In 2010, for instance, PepsiCo elected not to advertise during the Super Bowl telecast, which is always one of the most-watched television events of the year. As an alternative, the company in January of that year debuted The Pepsi Refresh Project, a social media campaign where customers proposed community service ideas to invigorate and revive their neighborhoods. The company spent in excess of $20 million on the effort. In November of that year, Advertising Age ran a story proclaiming that The Refresh Project "doesn't seem to have had a major influence on the brand's bottom line." It's impossible to draw a direct correlation, but 2010 was also the year that Diet Coke overtook Pepsi in market share.


Coca-Cola, of course, is a formidable competitor. The company has been lauded for making smart, calculated marketing choices. Its heavy investment in advertising in China during the Beijing Olympics is one example. A full year before the Games, Coca-Cola advertised on thousands of Chinese billboards and bus shelters with a media campaign highlighting the country's homegrown athletes. Today, Coca-Cola holds about 17% of the Chinese beverage market, while PepsiCo has a 6% share, according to Euromonitor.


Back in 2002, Coca-Cola made another good bet by sponsoring reality-TV talent contest "American Idol" for less than $10 million. The 12-week television program captured 23 million viewers for its finale, prompting USA Today to run the headline: "Real winner of 'American Idol': Coke." The show has since become a ratings juggernaut. PepsiCo, which passed on the opportunity to sponsor "Idol," now sponsors "The X Factor," another singing competition,  spending up to $60 million for the sponsorship of the show, according to Adweek.


Cultivating a New Pepsi Generation


In spite of these problems, PepsiCo remains a strong brand. "Your average loyal Pepsi drinker isn't aware of the efforts to move toward nutritious foods, and Pepsi has not done anything that [has caused] long-term damage to the brand," says Taylor. "Pepsi is still considered by Interbrand as one of the top brands in the world." (For the record, PepsiCo stands at number 22 on Interbrand's ranking, while Coca-Cola has been named the world's most valuable brand for the past 12 years.)


PepsiCo has its work cut out for it., however.

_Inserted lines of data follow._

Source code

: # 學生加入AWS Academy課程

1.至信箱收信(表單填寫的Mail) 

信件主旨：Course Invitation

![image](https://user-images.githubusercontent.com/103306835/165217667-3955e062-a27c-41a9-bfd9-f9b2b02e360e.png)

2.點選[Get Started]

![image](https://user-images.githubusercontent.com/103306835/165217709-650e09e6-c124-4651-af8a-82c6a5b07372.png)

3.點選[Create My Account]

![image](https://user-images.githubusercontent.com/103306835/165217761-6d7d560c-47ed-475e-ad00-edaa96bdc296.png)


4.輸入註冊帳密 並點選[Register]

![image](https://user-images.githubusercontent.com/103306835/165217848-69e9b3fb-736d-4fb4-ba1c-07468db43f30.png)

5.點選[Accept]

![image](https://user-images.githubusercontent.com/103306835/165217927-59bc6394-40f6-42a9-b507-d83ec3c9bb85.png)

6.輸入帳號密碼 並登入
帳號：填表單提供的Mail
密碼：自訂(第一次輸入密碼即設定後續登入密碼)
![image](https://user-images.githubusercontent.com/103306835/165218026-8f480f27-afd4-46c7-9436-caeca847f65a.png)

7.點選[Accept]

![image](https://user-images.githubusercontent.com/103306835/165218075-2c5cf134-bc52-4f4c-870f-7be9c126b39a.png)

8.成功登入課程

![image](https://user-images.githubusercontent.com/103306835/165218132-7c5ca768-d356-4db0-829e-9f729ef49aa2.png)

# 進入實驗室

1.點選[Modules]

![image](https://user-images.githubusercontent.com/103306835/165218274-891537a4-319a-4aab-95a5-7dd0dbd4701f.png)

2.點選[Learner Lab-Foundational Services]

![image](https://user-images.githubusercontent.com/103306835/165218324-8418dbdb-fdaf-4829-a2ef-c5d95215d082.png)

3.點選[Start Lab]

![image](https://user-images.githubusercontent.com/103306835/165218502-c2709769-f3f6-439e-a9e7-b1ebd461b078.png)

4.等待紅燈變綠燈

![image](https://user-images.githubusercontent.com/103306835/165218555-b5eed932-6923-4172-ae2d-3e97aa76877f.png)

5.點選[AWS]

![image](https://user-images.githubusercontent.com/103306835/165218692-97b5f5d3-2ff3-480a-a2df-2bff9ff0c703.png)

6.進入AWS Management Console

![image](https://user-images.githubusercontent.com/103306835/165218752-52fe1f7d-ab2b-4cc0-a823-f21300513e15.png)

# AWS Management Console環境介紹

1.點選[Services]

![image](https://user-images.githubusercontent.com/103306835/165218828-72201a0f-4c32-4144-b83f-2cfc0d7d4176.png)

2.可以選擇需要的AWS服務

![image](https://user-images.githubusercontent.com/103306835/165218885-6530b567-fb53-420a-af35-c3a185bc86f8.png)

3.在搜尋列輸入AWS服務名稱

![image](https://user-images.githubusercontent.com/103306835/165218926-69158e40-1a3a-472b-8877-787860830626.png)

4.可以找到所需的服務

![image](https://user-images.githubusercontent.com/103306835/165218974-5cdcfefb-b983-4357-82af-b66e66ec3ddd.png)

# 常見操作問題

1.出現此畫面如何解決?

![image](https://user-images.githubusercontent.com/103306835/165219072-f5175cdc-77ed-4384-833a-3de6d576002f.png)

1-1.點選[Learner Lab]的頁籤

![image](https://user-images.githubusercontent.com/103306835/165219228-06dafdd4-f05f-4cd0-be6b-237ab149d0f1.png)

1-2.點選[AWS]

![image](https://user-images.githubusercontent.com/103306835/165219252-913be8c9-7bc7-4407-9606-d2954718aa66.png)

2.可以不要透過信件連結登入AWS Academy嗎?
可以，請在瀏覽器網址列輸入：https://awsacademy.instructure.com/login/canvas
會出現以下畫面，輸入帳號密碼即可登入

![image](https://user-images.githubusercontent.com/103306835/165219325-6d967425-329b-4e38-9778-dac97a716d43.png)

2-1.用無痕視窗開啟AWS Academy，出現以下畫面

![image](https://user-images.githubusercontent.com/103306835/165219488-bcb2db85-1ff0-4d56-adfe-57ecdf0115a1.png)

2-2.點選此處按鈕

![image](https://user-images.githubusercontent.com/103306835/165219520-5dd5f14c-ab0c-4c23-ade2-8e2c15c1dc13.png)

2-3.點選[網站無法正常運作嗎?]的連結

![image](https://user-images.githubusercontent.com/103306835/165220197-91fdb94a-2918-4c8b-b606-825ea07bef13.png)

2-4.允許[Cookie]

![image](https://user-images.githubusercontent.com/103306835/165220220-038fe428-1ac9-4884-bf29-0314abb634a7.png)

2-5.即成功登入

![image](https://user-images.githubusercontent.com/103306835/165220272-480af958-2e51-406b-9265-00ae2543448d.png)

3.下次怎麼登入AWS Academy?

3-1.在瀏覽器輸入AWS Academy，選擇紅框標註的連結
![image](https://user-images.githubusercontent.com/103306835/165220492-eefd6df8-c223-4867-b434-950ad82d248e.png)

Already plans are taking shape to boost brand awareness: In February, the company ran its first Super Bowl TV commercial for Pepsi in three years. Nooyi also recently announced plans to increase PepsiCo's marketing budget by as much as $600 million this year, which represents about a 15% increase over last year. Most of the new spending will be dedicated to the U.S. beverage business. The firm also plans to launch its first-ever global marketing campaign for Pepsi.


Nooyi has also made some strategic management changes that demonstrate her commitment to PepsiCo's beverages division. In September, Albert Carey, a PepsiCo veteran and head of the company's smaller, but more profitable, Frito-Lay North America snacks unit, took over its Americas beverages unit. Carey succeeded Eric Foss and Massimo d'Amore, who co-ran the business. Foss left PepsiCo in December, while d'Amore was essentially demoted; he still runs the Latin American beverage business, but reports to Carey.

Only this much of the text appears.